One of the things that Kinew liked to do the most was to give gifts. She associated giving gifts with being kind and with being connected to her culture, which she told me places a high value on gifting as a practice to demonstrate love and respect. Yet, like most positive social functions in prison, giving gifts of any sort, passing anything of any sort, even a book for another person to glance at, is a chargeable offence punishable by an internal disciplinary system. The new residential schools, indeed: what kind of institution institutes policies that attempt to break individuals’ cultural practices? Residential schools did. And prisons do.

So how did Kinew cope with the rule against sharing, against giving? She coped as she always did, by being herself, and then by feeling intense internal conflict and guilt for it. I saw it all the time with Kinew, in areas such as consuming the poor diet they supply us, with taking medications she did not want to, with reacting to the system. Kinew was one who felt intensely conflicted by having to do things she did not want to. She knew that eating the way we had to in max was killing her. I could see her struggle. But what was she to do? As the Maclean’s article mentions, even swearing in a conversation with peers can be used against us in prison, as I have repeatedly witnessed and experienced. But the guilt Kinew felt for being fundamentally at odds with the practices of this prison was most noticeable with gifts.

Kinew would knock on my cell door and call me out with a huge smile on her face. She would have her hands behind her back. I would know it was some kind of present. I always engaged. Sharing and caring are crimes that I am always willing to be guilty of. With a very specific production, routine or tradition, however we want to conceptualize it, Kinew would begin by telling me that she was looking at an object or carrying out an activity when she thought of me. Then she would tell me that she wanted me to have something of hers; it would mean a lot to her to give it to me. She would then show me the item, and I would gratefully accept and give Kinew a hug.

Sometimes it would be a pair of jeans or a piece of jewellery. Sometimes it would be something she had made herself or a piece of art she got in the mail. Either way, I would appreciate her effort and take her gift thankfully. Then I would place it carefully in my cell, where it wouldn’t be found if we were to be searched, and wait. Without fail, either one or two days later, there would be another knock on my door. It would be Kinew. She would apologize and ask for the item back. She would tell me she was very sorry, but that she did not think it was a good idea to be sharing, since we both would be charged. I would nod and tell her that I understood and then I would give her whatever it was that she had given me back.

Over the years, Kinew gave me a lot of presents that she took back. We never deviated from the giving process, though. I always accepted and returned, and she always came again with something else.

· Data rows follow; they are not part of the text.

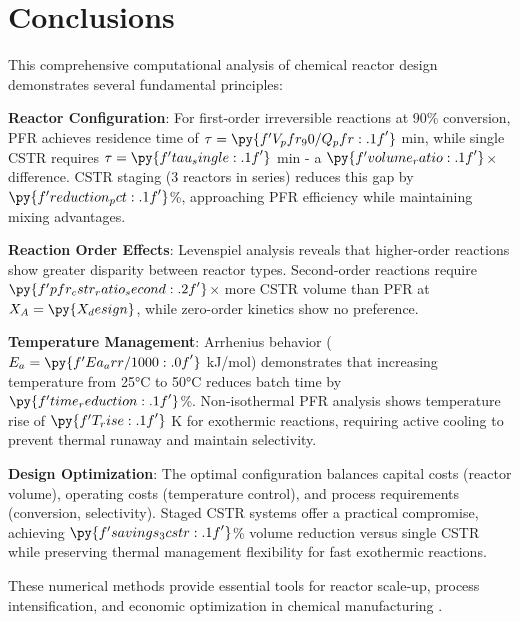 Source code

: \documentclass[11pt,a4paper]{article}
\begin{document}
\section{Conclusions}

This comprehensive computational analysis of chemical reactor design demonstrates several fundamental principles:

\textbf{Reactor Configuration}: For first-order irreversible reactions at 90\% conversion, PFR achieves residence time of $\tau = \py{f'{V_pfr_90/Q_pfr:.1f}'}$ min, while single CSTR requires $\tau = \py{f'{tau_single:.1f}'}$ min - a $\py{f'{volume_ratio:.1f}'}$× difference. CSTR staging (3 reactors in series) reduces this gap by $\py{f'{reduction_pct:.1f}'}$\%, approaching PFR efficiency while maintaining mixing advantages.

\textbf{Reaction Order Effects}: Levenspiel analysis reveals that higher-order reactions show greater disparity between reactor types. Second-order reactions require $\py{f'{pfr_cstr_ratio_second:.2f}'}$× more CSTR volume than PFR at $X_A = \py{X_design}$, while zero-order kinetics show no preference.

\textbf{Temperature Management}: Arrhenius behavior ($E_a = \py{f'{Ea_arr/1000:.0f}'}$ kJ/mol) demonstrates that increasing temperature from 25°C to 50°C reduces batch time by $\py{f'{time_reduction:.1f}'}$\%. Non-isothermal PFR analysis shows temperature rise of $\py{f'{T_rise:.1f}'}$ K for exothermic reactions, requiring active cooling to prevent thermal runaway and maintain selectivity.

\textbf{Design Optimization}: The optimal configuration balances capital costs (reactor volume), operating costs (temperature control), and process requirements (conversion, selectivity). Staged CSTR systems offer a practical compromise, achieving $\py{f'{savings_3cstr:.1f}'}$\% volume reduction versus single CSTR while preserving thermal management flexibility for fast exothermic reactions.

These numerical methods provide essential tools for reactor scale-up, process intensification, and economic optimization in chemical manufacturing \cite{Fogler2016, Schmidt2005}.
\end{document}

Kinew James taught me much about this system and of the resilient struggle of human beings to remain true to their values, even in the face of intense coercion.

Rest in peace, Kinew. We won’t forget.


 

My friend Kinew James

  1. Thank you for sharing this portrait. And well done MacLeans for publishing it.

  2. Thank you SO much, Nyki for this beautiful tribute to your friend Kinew. There’s so much pain in it, and so much negligence and abuse by people we citizens of Canada trust are treating you with normal human dignity and respect. But, there’s so much that is special and sweet and kind in it, too. There’s something in it for all of us to think hard about and to stand tall for and I promise you I will, whenever and wherever I get the chance. Keep writing and keep studying – for both yourself and Kinew.